European stocks nudged up to a record high this afternoon as investors reacted to a waning in Middle East tensions and renewed hopes of a US-China trade deal.
The pan-European Stoxx 600 index rose as much as 0.7 per cent to hit 421.43, before easing back to just under 420.
Germany’s Dax index jumped 1.4 per cent to an almost two-year high on strong industrial production figures for November, while France’s Cac was also trading higher.
It came after US President Donald Trump imposed more sanctions on Iran, defusing fears of military retaliation and reversing previous losses as investors rushed to safe-haven assets.
The bullish mood was further boosted when China confirmed it would sign a so-called phase one trade deal with the US during vice premier Liu He’s visit to Washington next week.
“Stock markets are strong this morning as US-Iran tensions have faded,” said David Madden, market analyst at CMC Markets.
“Yesterday afternoon President Trump issued a statement in relation to Iran, and he made it clear that he wasn’t pushing for an all-out war with the regime, which was a weight off traders’ minds.

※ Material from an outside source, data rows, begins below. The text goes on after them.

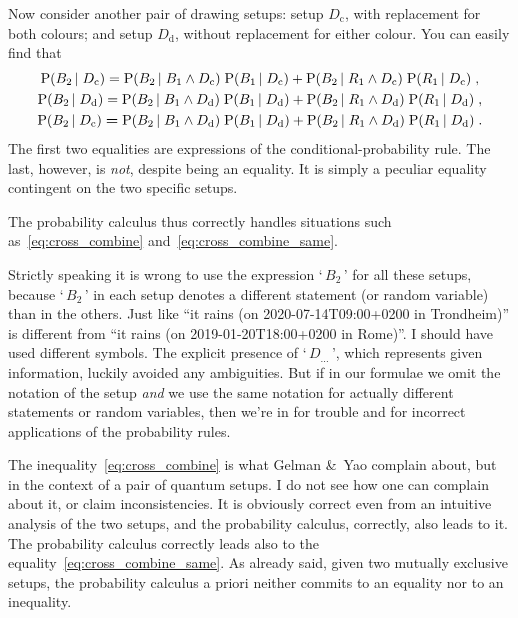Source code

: \documentclass[\ifafour a4paper,12pt,\else a5paper,10pt,\fi%
onecolumn,oneside,article,%
british%
]{memoir}
\newcommand*{\defquote}[1]{`\,#1\,'}
\theoremstyle{remark}
\theoremstyle{innote}
\newcommand*{\citey}{\parencites*}
\newcommand*{\amp}{\&}
\newcommand*{\p}{\mathrm{P}}%
\renewcommand*{\|}[1][]{\nonscript\,#1\vert\nonscript\;\mathopen{}}
\newcommand*{\yDc}{D_{\textrm{c}}}
\newcommand*{\yDd}{D_{\textrm{d}}}
\begin{document}
\medskip

Now consider another pair of drawing setups: setup $\yDc$, with replacement
for both colours; and setup $\yDd$, without replacement for either colour.
You can easily find that
\begin{gather}
  \p(B_{2} \| \yDc) =%
  \p(B_{2} \| B_{1} \land \yDc) \; \p( B_{1} \| \yDc) +
  \p(B_{2} \| R_{1} \land \yDc)  \; \p( R_{1} \| \yDc) \;,
  \\
  \p(B_{2} \| \yDd) =%
  \p(B_{2} \| B_{1} \land \yDd) \; \p( B_{1} \| \yDd) +
  \p(B_{2} \| R_{1} \land \yDd)  \; \p( R_{1} \| \yDd) \;,
  \\
  \label{eq:cross_combine_same}
  \p(B_{2} \| \yDc) \mathrel{\bm{=}}
  \p(B_{2} \| B_{1} \land \yDd) \; \p( B_{1} \| \yDd) +
  \p(B_{2} \| R_{1} \land \yDd)  \; \p( R_{1} \| \yDd) \;.
\end{gather}
The first two equalities are expressions of the conditional-probability
rule. The last, however, is \emph{not}, despite being an equality. It is
simply a peculiar equality contingent on the two specific setups.

The probability calculus thus correctly handles situations such
as~\eqref{eq:cross_combine} and~\eqref{eq:cross_combine_same}.

\medskip

Strictly speaking it is wrong to use the expression \defquote{$B_{2}$} for
all these setups, because \defquote{$B_{2}$} in each setup denotes a
different statement (or random variable) than in the others. Just like
\enquote{it rains (on 2020-07-14T09:00+0200 in Trondheim)} is different
from \enquote{it rains (on 2019-01-20T18:00+0200 in Rome)}. I should have
used different symbols. The explicit presence of \defquote{$D_{\dotso}$},
which represents given information, luckily avoided any ambiguities. But if
in our formulae we omit the notation of the setup \emph{and} we use the
same notation for actually different statements or random variables, then
we're in for trouble and for incorrect applications of the probability
rules.

\medskip

The inequality~\eqref{eq:cross_combine} is what Gelman \amp\ Yao
\citey[p.~2]{gelmanetal2020} complain about, but in the context of a pair
of quantum setups. I do not see how one can complain about it, or claim
inconsistencies. It is obviously correct even from an intuitive analysis of
the two setups, and the probability calculus, correctly, also leads to it.
The probability calculus correctly leads also to the
equality~\eqref{eq:cross_combine_same}. As already said, given two mutually
exclusive setups, the probability calculus a priori neither commits to an
equality nor to an inequality.
\end{document}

The strong finish in New York last night prompted buying in Asia overnight, so now the bullish sentiment has reached Europe.”
However, positivity in Germany – the bloc’s largest economy – was tempered by a fall in the country’s export figures.
“We would expect to see some improvement come through in German output as we look to the first half of this year, particularly as we see some modest improvement coming through in trade,” said David Page, senior economist at Axa Investment Managers.